Note: We are aware of the outstanding numerical issues and are looking into it internally.

alugorey · 2024-04-03T22:32:56Z

@drisspg :)

drisspg · 2024-04-04T04:47:44Z

Awesome! I will take a look at this tomorrow

vkuzo · 2024-04-04T15:37:20Z

float8_experimental/float8_utils.py

@@ -28,12 +28,25 @@
 IS_AMD = torch.cuda.is_available() and torch.version.hip is not None


+# Helper functions to get individual F8 types based on backend architecture


Would it be possible to put this into configuration instead of setting it dynamically? It can be unexpected for numerics to change based on the environment. It would also be good to support numerical emulation of all of these types regardless of whether the user's machine supports a float8 matmul.

I'm afraid I don't understand your question. These helper functions are simply intended to grab the "right" version of the prebuilt torch F8 types. Could you elaborate on the change you'd like to see?

Sure, it's just making the dtype flavors encoded in configuration instead of environment dependent. Having this in configuration would make it easier to debug numerics without having the target hardware.

# float8 dtypes have a default which can be changed explicitly config = ... config.float8_flavors = 'nuz' do_float8_things(..., config)

versus

# float8 dtypes magically change based on the environment do_float8_things(...)

That said, my comment is not high pri, feel free to land and we can adjust this later if it becomes important.

@vkuzo Sorry, got wrapped up in other work recently and just circled back to this.

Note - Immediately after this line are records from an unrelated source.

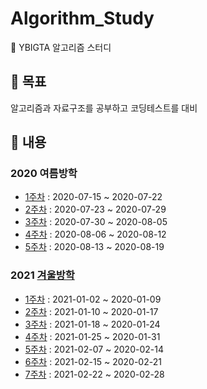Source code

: # Algorithm_Study

:book: YBIGTA 알고리즘 스터디

## :dart: 목표

알고리즘과 자료구조를 공부하고 코딩테스트를 대비

## :memo: 내용

### 2020 여름방학

- <a href="./programmers/week1.md">1주차</a> : 2020-07-15 ~ 2020-07-22
- <a href="./programmers/week2.md">2주차</a> : 2020-07-23 ~ 2020-07-29
- <a href="./programmers/week3.md">3주차</a> : 2020-07-30 ~ 2020-08-05
- <a href="./programmers/week4.md">4주차</a> : 2020-08-06 ~ 2020-08-12
- <a href="./programmers/week5.md">5주차</a> : 2020-08-13 ~ 2020-08-19

### 2021 [겨울방학](https://github.com/y0ngjaenious/3Q-per-week)

- <a href="./programmers/winter_week1.md">1주차</a> : 2021-01-02 ~ 2020-01-09
- <a href="./programmers/winter_week2.md">2주차</a> : 2021-01-10 ~ 2020-01-17
- <a href="./programmers/winter_week3.md">3주차</a> : 2021-01-18 ~ 2020-01-24
- <a href="./programmers/winter_week4.md">4주차</a> : 2021-01-25 ~ 2020-01-31
- <a href="./programmers/winter_week5.md">5주차</a> : 2021-02-07 ~ 2020-02-14
- <a href="./programmers/winter_week6.md">6주차</a> : 2021-02-15 ~ 2020-02-21
- <a href="./programmers/winter_week7.md">7주차</a> : 2021-02-22 ~ 2020-02-28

Okay, I will add an option in float8_experimental/float8_experimental/config.py and instead of checking the backend architecture, the code will check against this user-settable config variable

vkuzo · 2024-04-05T15:55:12Z

test/test_base.py

@@ -350,7 +374,7 @@ def test_scaled_mm_vs_emulated(self, base_dtype):


 class TestNumerics:
-    @pytest.mark.parametrize("float8_dtype", [torch.float8_e4m3fn, torch.float8_e5m2])
+    @pytest.mark.parametrize("float8_dtype", [fp8_e4m3_t(), fp8_e5m2_t()])


I would recommend testing all cases on all hardware types instead. For things not requiring a matmul, it should just work. For things requiring a matmul, we have an emulation mode to at least help approximate it.

vkuzo · 2024-04-05T15:56:38Z

test/test_base.py

@@ -47,7 +51,10 @@ class TestFloat8Tensor(unittest.TestCase):
    def test_preserves_dtype(self) -> None:
        # hp means high precision, lp means low precision
        hp_dtypes = (torch.float32, torch.float16, torch.bfloat16)
-        lp_dtypes = (torch.float8_e4m3fn, torch.float8_e5m2)
+        fp8_dtypes = (
+            FP8Dtypes()


all dtypes would be nice, there should not be anything in Float8Tensor which is hardware dependent

vkuzo · 2024-04-05T15:57:27Z

test/test_base.py

        m = nn.Linear(32, 16, device="cuda", dtype=linear_dtype)
-        m = get_float8_linear(linear_type, m, emulate, False)
+        m = get_float8_linear(linear_type, m, emulate, False, fp8_dtypes)


you can enable emulation here if your hardware doesn't support the dtype under test

alugorey · 2024-04-25T20:57:34Z

@vkuzo Ready for another review. Also, wanted to ask if there was an ETA or roadmap for when this functionality would be pulled into pytorch proper?

vkuzo · 2024-04-25T23:45:41Z

so sorry I am on holiday right now, will take a look late next week when I return, unless @drisspg wants to get to it sooner

drisspg · 2024-04-26T03:07:32Z

Yeah will review tomorrow

drisspg

What was the output of test_everything.sh?

drisspg

What was the output of test_everything.sh?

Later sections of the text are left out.